Personal information
- Born: 19 March 1985 (age 41) Prague, Czech Republic

Medal record
Men's modern pentathlon
Representing Czech Republic
Olympic Games
| Gold medal – first place | 2012 London | Individual |
World Championships
| Gold medal – first place | 2009 London | Relay |
| Silver medal – second place | 2007 Berlin | Team |
| Silver medal – second place | 2008 Budapest | Individual |
| Silver medal – second place | 2009 London | Individual |
| Silver medal – second place | 2009 London | Team |
| Silver medal – second place | 2010 Chengdu | Team |
| Bronze medal – third place | 2005 Warsaw | Relay |
| Bronze medal – third place | 2007 Berlin | Relay |
European Championships
| Gold medal – first place | 2010 Debrecen | Individual |
| Silver medal – second place | 2009 Lipsk | Team |
| Silver medal – second place | 2010 Debrecen | Team |
| Bronze medal – third place | 2008 Moscow | Team |
| Bronze medal – third place | 2011 Medway | Team |
| Bronze medal – third place | 2012 Sofia | Mixed Relay |

= David Svoboda =

Czech modern pentathlete

David Svoboda (/cs/; born 19 March 1985) is a retired Czech athlete who competed in the modern pentathlon. At the 2012 London Olympics, Svoboda won the gold medal in the Olympic pentathlon. At the 2008 Olympics, Svoboda placed 28th in the pentathlon.

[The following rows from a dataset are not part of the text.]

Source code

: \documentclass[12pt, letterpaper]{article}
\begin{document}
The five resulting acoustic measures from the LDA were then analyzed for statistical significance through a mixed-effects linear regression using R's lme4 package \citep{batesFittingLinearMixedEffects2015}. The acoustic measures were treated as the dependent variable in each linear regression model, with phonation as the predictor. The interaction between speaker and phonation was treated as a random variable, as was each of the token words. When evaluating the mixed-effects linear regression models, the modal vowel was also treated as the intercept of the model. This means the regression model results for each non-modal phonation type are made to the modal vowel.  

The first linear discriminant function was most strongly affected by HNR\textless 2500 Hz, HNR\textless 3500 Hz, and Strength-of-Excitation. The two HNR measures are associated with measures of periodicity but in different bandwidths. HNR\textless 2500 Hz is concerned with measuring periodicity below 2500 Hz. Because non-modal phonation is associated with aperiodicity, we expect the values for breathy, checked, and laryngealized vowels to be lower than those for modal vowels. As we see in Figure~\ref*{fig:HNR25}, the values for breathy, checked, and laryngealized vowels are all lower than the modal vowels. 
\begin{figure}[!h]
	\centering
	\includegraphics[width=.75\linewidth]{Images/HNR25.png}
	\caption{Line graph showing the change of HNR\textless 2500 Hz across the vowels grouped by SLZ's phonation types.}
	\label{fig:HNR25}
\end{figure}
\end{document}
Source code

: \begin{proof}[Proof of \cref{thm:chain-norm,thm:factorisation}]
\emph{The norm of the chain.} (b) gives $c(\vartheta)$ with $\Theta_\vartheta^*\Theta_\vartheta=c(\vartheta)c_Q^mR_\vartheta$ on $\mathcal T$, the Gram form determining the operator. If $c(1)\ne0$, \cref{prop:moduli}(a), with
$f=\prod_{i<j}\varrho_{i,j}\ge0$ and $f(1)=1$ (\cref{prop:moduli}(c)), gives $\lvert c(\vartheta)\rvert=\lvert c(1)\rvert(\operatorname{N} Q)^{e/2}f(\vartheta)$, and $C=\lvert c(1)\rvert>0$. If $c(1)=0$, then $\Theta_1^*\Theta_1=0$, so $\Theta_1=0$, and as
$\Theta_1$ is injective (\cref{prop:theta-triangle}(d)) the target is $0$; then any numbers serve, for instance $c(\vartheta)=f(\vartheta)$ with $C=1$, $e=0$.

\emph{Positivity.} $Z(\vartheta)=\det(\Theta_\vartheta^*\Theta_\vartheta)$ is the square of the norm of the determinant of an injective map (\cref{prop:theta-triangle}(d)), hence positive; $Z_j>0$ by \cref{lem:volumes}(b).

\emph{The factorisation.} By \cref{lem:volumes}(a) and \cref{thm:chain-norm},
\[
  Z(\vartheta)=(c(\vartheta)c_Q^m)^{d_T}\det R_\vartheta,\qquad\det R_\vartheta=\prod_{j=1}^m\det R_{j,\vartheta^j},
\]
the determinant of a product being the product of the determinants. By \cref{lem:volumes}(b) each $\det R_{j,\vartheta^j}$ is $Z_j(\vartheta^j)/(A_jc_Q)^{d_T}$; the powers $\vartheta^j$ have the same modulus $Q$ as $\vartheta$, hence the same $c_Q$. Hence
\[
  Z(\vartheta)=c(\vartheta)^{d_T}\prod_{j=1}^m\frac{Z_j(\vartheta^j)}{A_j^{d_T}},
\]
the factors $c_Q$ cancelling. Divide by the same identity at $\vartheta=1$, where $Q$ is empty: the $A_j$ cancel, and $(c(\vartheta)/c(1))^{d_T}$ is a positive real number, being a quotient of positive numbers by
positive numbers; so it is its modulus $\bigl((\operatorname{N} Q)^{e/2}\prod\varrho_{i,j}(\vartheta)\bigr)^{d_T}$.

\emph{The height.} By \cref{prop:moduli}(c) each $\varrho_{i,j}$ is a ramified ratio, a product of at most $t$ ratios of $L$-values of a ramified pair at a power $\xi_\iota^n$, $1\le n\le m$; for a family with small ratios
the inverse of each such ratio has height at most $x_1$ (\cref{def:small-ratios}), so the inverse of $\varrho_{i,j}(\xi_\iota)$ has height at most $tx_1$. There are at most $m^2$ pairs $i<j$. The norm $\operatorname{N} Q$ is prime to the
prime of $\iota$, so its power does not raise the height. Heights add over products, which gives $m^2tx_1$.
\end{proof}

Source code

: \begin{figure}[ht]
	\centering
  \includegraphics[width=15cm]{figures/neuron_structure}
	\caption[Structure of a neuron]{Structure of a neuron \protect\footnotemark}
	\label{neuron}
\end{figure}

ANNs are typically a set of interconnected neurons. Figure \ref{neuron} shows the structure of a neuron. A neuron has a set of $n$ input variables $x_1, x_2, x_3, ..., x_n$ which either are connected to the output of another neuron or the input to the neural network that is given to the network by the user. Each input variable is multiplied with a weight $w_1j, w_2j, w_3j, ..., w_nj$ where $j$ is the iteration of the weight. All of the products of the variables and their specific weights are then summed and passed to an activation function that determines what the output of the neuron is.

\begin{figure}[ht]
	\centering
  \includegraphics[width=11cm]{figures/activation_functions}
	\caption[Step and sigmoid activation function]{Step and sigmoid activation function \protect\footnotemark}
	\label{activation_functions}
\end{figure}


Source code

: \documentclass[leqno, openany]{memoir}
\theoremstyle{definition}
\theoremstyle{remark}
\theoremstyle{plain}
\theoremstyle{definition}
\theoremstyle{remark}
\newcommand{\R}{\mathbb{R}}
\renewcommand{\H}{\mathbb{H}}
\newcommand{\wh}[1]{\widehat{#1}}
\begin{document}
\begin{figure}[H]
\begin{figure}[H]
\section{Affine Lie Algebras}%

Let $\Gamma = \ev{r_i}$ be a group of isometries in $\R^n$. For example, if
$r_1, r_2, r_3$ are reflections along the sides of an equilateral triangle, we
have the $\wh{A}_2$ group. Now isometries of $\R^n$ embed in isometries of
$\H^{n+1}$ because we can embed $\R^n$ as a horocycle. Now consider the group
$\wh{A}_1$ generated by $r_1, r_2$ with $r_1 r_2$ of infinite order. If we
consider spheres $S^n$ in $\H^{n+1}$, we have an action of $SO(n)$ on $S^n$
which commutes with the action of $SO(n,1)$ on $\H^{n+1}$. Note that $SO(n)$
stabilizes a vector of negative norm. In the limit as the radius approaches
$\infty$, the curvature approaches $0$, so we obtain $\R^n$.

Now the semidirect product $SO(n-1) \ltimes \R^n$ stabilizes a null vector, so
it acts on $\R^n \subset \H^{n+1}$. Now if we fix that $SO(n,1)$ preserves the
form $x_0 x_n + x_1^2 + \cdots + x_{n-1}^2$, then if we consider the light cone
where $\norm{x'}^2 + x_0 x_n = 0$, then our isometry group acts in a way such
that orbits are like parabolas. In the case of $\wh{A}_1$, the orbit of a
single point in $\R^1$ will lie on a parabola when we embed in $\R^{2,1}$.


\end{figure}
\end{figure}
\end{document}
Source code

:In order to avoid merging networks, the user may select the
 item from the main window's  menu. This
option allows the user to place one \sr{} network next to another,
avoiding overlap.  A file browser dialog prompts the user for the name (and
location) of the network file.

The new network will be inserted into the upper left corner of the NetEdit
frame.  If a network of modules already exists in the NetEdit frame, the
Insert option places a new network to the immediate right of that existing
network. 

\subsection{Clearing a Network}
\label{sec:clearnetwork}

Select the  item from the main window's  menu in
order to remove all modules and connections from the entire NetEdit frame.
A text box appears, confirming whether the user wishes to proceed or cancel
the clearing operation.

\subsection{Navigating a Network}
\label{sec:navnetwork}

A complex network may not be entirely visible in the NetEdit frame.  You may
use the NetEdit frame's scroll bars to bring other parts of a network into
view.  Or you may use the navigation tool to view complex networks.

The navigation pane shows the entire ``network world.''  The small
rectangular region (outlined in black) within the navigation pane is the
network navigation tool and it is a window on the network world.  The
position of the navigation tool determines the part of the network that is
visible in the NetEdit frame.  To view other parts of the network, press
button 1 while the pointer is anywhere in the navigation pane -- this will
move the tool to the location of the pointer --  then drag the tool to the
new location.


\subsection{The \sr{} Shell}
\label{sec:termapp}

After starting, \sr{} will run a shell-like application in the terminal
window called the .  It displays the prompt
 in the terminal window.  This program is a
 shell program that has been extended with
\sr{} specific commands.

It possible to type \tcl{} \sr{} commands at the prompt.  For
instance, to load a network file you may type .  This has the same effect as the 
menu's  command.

David is the twin brother of professional triathlete Tomáš Svoboda.

== Working in the Czech Olympic Committee ==

=== Statement on the participation of Russian athletes at the 2024 Olympics ===
On March 29, 2023, he caused outrage and a media storm with his comments on Czech TV on the dispute over the participation of Russian and Belarusian athletes at the 2024 Olympic Games in Paris in connection with Russian aggression in Ukraine. He was invited to an interview on Studio ČT24 as the Czech Olympic Committee Sportsmen's Commission chairman. In his answers, he questioned Russian war crimes in Ukraine.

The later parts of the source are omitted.